I just think they look cool as hell.


----------



## Jville (Oct 12, 2018)

You all know what's going to happen right? The knife community is about to blow up the carbon steel pan biz. It's happening as we speak.


----------



## pc9111 (Oct 13, 2018)

What are looking for Blu skillet, blanc creative or ?


----------



## Anton (Oct 13, 2018)

What’s there to blow up 
Super expensive already


----------



## nakneker (Oct 13, 2018)

I’d love to know more, I did see a link to some handmade carbon pans the other day that looked amazing, price tag was scary too.


----------



## aboynamedsuita (Oct 13, 2018)

If you’re gonna save up why not get a solid silver pan, yes they exist lol [emoji857]


----------



## Jville (Oct 13, 2018)

Anton said:


> What’s there to blow up
> Super expensive already


I didn't mean the price. I just meant sell more.


----------



## bkultra (Oct 13, 2018)

I bought Turk forged pans because I liked their rustic look.


----------



## Paraffin (Oct 13, 2018)

aboynamedsuita said:


> If you’re gonna save up why not get a solid silver pan, yes they exist lol [emoji857]



Wowser! I wonder what alloy they're using for a solid silver pan, because silver isn't especially tolerant of high heat. 

It tarnishes easily too, forming silver sulfide on contact with the air. Silver sulfide doesn't sound all that promising as a food additive, so I'll bet it has some kind of protective surface on the interior. (Checks web site).... no, they don't mention anything other than pure silver. So get ready to polish this sucker to remove the sulfide before every time you use it!


----------



## Jville (Oct 13, 2018)

Paraffin said:


> Wowser! I wonder what alloy they're using for a solid silver pan, because silver isn't especially tolerant of high heat.
> 
> It tarnishes easily too, forming silver sulfide on contact with the air. Silver sulfide doesn't sound all that promising as a food additive, so I'll bet it has some kind of protective surface on the interior. (Checks web site).... no, they don't mention anything other than pure silver. So get ready to polish this sucker to remove the sulfide before every time you use it!


Supposedly they r really good at heat conduction, the best, and also can go to very high temps. I've never used it. But all of them say the same thing about the properties and nothing about any type of coating. I have no experience with silver.


----------



## Xenif (Oct 14, 2018)

aboynamedsuita said:


> If you’re gonna save up why not get a solid silver pan, yes they exist lol [emoji857]
> View attachment 43929


In case of warewolve attack, you can melt that thing down and have enough ammo to load a gattling gun, what would a carbon steel pan do for you in such a scenario? Nothing much. Just for that, the 5k price tag almost seem like a bargain.


----------



## ecchef (Oct 14, 2018)

Those silver pans will look great hanging over the massive unused AGA with the unused copper stuff, nicely complementing the complete set of Kramers (also unused).


----------



## boomchakabowwow (Oct 14, 2018)

^^ 

Haha. I want an AGA. The copper, not so much. 

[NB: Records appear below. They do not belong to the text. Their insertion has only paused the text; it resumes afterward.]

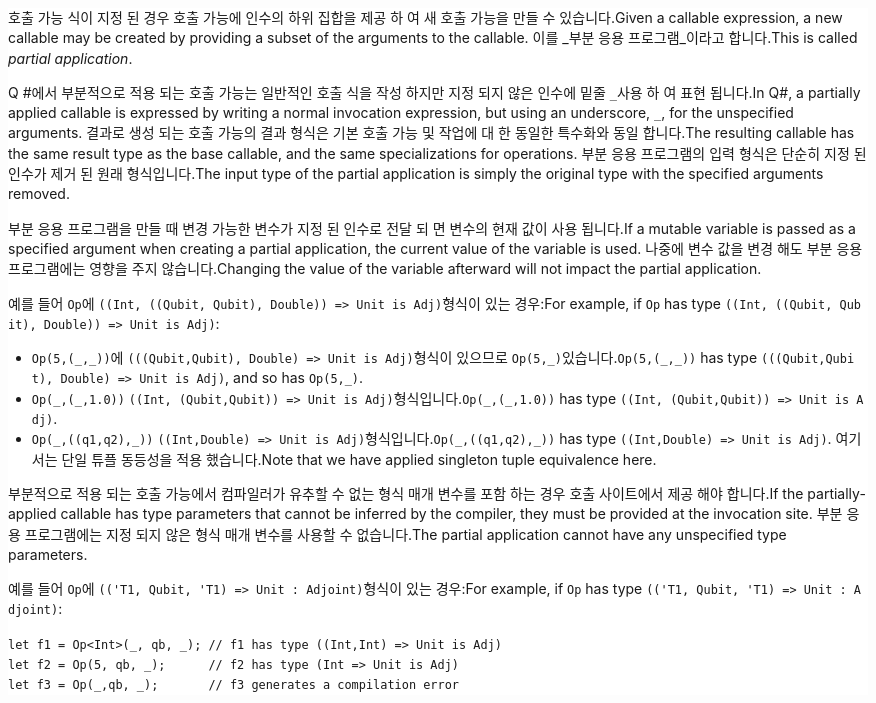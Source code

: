 <span data-ttu-id="30d7b-236">호출 가능 식이 지정 된 경우 호출 가능에 인수의 하위 집합을 제공 하 여 새 호출 가능을 만들 수 있습니다.</span><span class="sxs-lookup"><span data-stu-id="30d7b-236">Given a callable expression, a new callable may be created by providing a subset of the arguments to the callable.</span></span>
<span data-ttu-id="30d7b-237">이를 _부분 응용 프로그램_이라고 합니다.</span><span class="sxs-lookup"><span data-stu-id="30d7b-237">This is called _partial application_.</span></span>

<span data-ttu-id="30d7b-238">Q #에서 부분적으로 적용 되는 호출 가능는 일반적인 호출 식을 작성 하지만 지정 되지 않은 인수에 밑줄 `_`사용 하 여 표현 됩니다.</span><span class="sxs-lookup"><span data-stu-id="30d7b-238">In Q#, a partially applied callable is expressed by writing a normal invocation expression, but using an underscore, `_`, for the unspecified arguments.</span></span>
<span data-ttu-id="30d7b-239">결과로 생성 되는 호출 가능의 결과 형식은 기본 호출 가능 및 작업에 대 한 동일한 특수화와 동일 합니다.</span><span class="sxs-lookup"><span data-stu-id="30d7b-239">The resulting callable has the same result type as the base callable, and the same specializations for operations.</span></span>
<span data-ttu-id="30d7b-240">부분 응용 프로그램의 입력 형식은 단순히 지정 된 인수가 제거 된 원래 형식입니다.</span><span class="sxs-lookup"><span data-stu-id="30d7b-240">The input type of the partial application is simply the original type with the specified arguments removed.</span></span>

<span data-ttu-id="30d7b-241">부분 응용 프로그램을 만들 때 변경 가능한 변수가 지정 된 인수로 전달 되 면 변수의 현재 값이 사용 됩니다.</span><span class="sxs-lookup"><span data-stu-id="30d7b-241">If a mutable variable is passed as a specified argument when creating a partial application, the current value of the variable is used.</span></span>
<span data-ttu-id="30d7b-242">나중에 변수 값을 변경 해도 부분 응용 프로그램에는 영향을 주지 않습니다.</span><span class="sxs-lookup"><span data-stu-id="30d7b-242">Changing the value of the variable afterward will not impact the partial application.</span></span>

<span data-ttu-id="30d7b-243">예를 들어 `Op`에 `((Int, ((Qubit, Qubit), Double)) => Unit is Adj)`형식이 있는 경우:</span><span class="sxs-lookup"><span data-stu-id="30d7b-243">For example, if `Op` has type `((Int, ((Qubit, Qubit), Double)) => Unit is Adj)`:</span></span>

- <span data-ttu-id="30d7b-244">`Op(5,(_,_))`에 `(((Qubit,Qubit), Double) => Unit is Adj)`형식이 있으므로 `Op(5,_)`있습니다.</span><span class="sxs-lookup"><span data-stu-id="30d7b-244">`Op(5,(_,_))` has type `(((Qubit,Qubit), Double) => Unit is Adj)`, and so has `Op(5,_)`.</span></span>
- <span data-ttu-id="30d7b-245">`Op(_,(_,1.0))` `((Int, (Qubit,Qubit)) => Unit is Adj)`형식입니다.</span><span class="sxs-lookup"><span data-stu-id="30d7b-245">`Op(_,(_,1.0))` has type `((Int, (Qubit,Qubit)) => Unit is Adj)`.</span></span>
- <span data-ttu-id="30d7b-246">`Op(_,((q1,q2),_))` `((Int,Double) => Unit is Adj)`형식입니다.</span><span class="sxs-lookup"><span data-stu-id="30d7b-246">`Op(_,((q1,q2),_))` has type `((Int,Double) => Unit is Adj)`.</span></span>
   <span data-ttu-id="30d7b-247">여기서는 단일 튜플 동등성을 적용 했습니다.</span><span class="sxs-lookup"><span data-stu-id="30d7b-247">Note that we have applied singleton tuple equivalence here.</span></span>

<span data-ttu-id="30d7b-248">부분적으로 적용 되는 호출 가능에서 컴파일러가 유추할 수 없는 형식 매개 변수를 포함 하는 경우 호출 사이트에서 제공 해야 합니다.</span><span class="sxs-lookup"><span data-stu-id="30d7b-248">If the partially-applied callable has type parameters that cannot be inferred by the compiler, they must be provided at the invocation site.</span></span>
<span data-ttu-id="30d7b-249">부분 응용 프로그램에는 지정 되지 않은 형식 매개 변수를 사용할 수 없습니다.</span><span class="sxs-lookup"><span data-stu-id="30d7b-249">The partial application cannot have any unspecified type parameters.</span></span>

<span data-ttu-id="30d7b-250">예를 들어 `Op`에 `(('T1, Qubit, 'T1) => Unit : Adjoint)`형식이 있는 경우:</span><span class="sxs-lookup"><span data-stu-id="30d7b-250">For example, if `Op` has type `(('T1, Qubit, 'T1) => Unit : Adjoint)`:</span></span>

```qsharp
let f1 = Op<Int>(_, qb, _); // f1 has type ((Int,Int) => Unit is Adj)
let f2 = Op(5, qb, _);      // f2 has type (Int => Unit is Adj)
let f3 = Op(_,qb, _);       // f3 generates a compilation error
```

I know a lady that displays her Le Crueset. She is afraid to stain the interiors.


----------



## boomchakabowwow (Oct 14, 2018)

In my defense. I would push a high dollar carbon pan to the limit. I’d take it to deer camp and set it in a camp fire.


----------



## Paraffin (Oct 14, 2018)

ecchef said:


> Those silver pans will look great hanging over the massive unused AGA with the unused copper stuff, nicely complementing the complete set of Kramers (also unused).



Hey now, some of us actually cook full-time on an AGA (see avatar photo at left). It's a good fit for cool and damp climates like we have here in the Pacific Northwest; basically a space heater+stove so we don't run the house heat as much. We turn it off for a month or two in the Summer to save on the fuel bill, and cook on the wok burner or outside grill. 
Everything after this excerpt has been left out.